The Connecticut River is the longest river in the New England region of the United States, flowing roughly southward for 406 miles (653 km) through four states. It rises 300 yards (270 m) south of the U.S. border with Quebec, Canada, and discharges at Long Island Sound, Atlantic ocean. Its watershed encompasses 11,260 square miles (29,200 km2), covering parts of five U.S. states and one Canadian province, via 148 tributaries, 38 of which are major rivers. It produces 70% of Long Island Sounds fresh water, discharging at 18,400 cubic feet (520 m3) per second.

Fish species

There are several species of anadromous and catadromous fish, including brook trout, winter flounder, blueback herring, alewife, rainbow trout, large brown trout, American shad (Alosa sapidissima), hickory shad, smallmouth bass, Atlantic sturgeon, striped bass (Morone saxatilis), American eel, sea lamprey, and endangered shortnose sturgeon and dwarf wedgemussels.

Additionally, the United States Fish and Wildlife Service has repopulated the river with another species of migratory fish, the Atlantic salmon, which for more than 200 years had been extinct from the river due to damming. Several fish ladders and fish elevators have been built to allow fish to resume their natural migration upriver each spring.

Fresh and brackish water residents of the main branch and tributaries include common carp, white catfish, brown bullhead, fallfish, yellow perch, smallmouth bass, largemouth bass, northern pike, chain pickerel, bluegill, pumpkinseed sunfish, golden shiner, and rock bass.

Much of the beginning of the rivers course in the town of Pittsburg is occupied by the Connecticut Lakes, which contain lake trout and landlocked salmon. Landlocked salmon make their way into the river during spring spawning runs of bait fish and during their fall spawn. The river has fly-fishing-only regulations on 5 miles (8 km) of river. Most of the river from Lake Francis south is open to lure and bait as well. Two tail-water dams provide cold river water for miles downstream, making for bountiful summer fishing on the Connecticut.

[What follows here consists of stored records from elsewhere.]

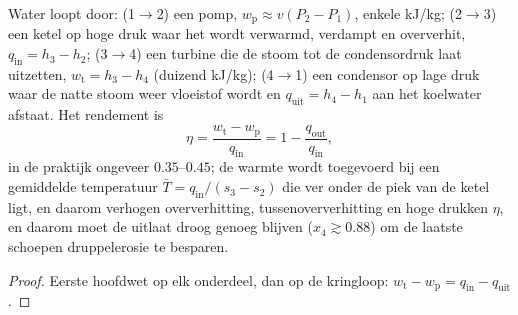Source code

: \begin{proposition}\label{prop:b2:open-systems:rankine}
Water loopt door: (1$\to$2) een pomp, $w_{\text{p}} \approx v(P_2 -
P_1)$,
enkele \unit{kJ/kg}; (2$\to$3) een ketel op hoge druk waar het
wordt verwarmd, verdampt en oververhit, $q_{\text{in}} = h_3 - h_2$;
(3$\to$4) een turbine die de stoom tot de condensordruk laat uitzetten,
$w_{\text{t}} = h_3 - h_4$ (duizend \unit{kJ/kg}); (4$\to$1) een condensor
op lage druk waar de natte stoom weer vloeistof wordt en
$q_{\text{uit}} = h_4 - h_1$ aan het koelwater afstaat. Het rendement is
\[
\eta = \frac{w_{\text{t}} - w_{\text{p}}}{q_{\text{in}}} = 1 - \frac{q_{\text{out}}}{q_{\text{in}}} ,
\]
in de praktijk ongeveer $0.35$--$0.45$; de warmte wordt toegevoerd bij een
gemiddelde
temperatuur $\bar T = q_{\text{in}}/(s_3 - s_2)$ die ver onder de piek van
de ketel ligt,
en daarom verhogen oververhitting, tussenoververhitting en hoge drukken
$\eta$, en daarom moet de uitlaat droog genoeg blijven ($x_4 \gtrsim 0.88$) om
de laatste schoepen druppelerosie te besparen.
\end{proposition}

\begin{proof}
Eerste hoofdwet op elk onderdeel, dan op de kringloop:
$w_{\text{t}} - w_{\text{p}}
= q_{\text{in}} - q_{\text{uit}}$.
\end{proof}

After the first major dam was built near Turners Falls, Massachusetts, thirteen additional dams have ended the Connecticut Rivers great anadromous fish runs. Salmon restoration efforts began in 1967, and fish ladders at a fish elevator at Hadley Falls have since enabled migrating fish to return to some of their former spawning grounds. In addition to dams, warm water discharges between 1978 and 1992 from Vermont Yankee Nuclear Power Plant in Vernon, Vermont released water up to 105 °F (41 °C) degrees and the thermal plume reached 55 miles (89 km) downstream to Holyoke. This thermal pollution appears to be associated with an 80% decline in American shad fish numbers from 1992 to 2005 at Holyoke Dam. This decline may have been exacerbated by over-fishing in the mid-Atlantic and predation from resurging striped bass populations. The nuclear plant was closed at the end of 2014, and the shad population increased.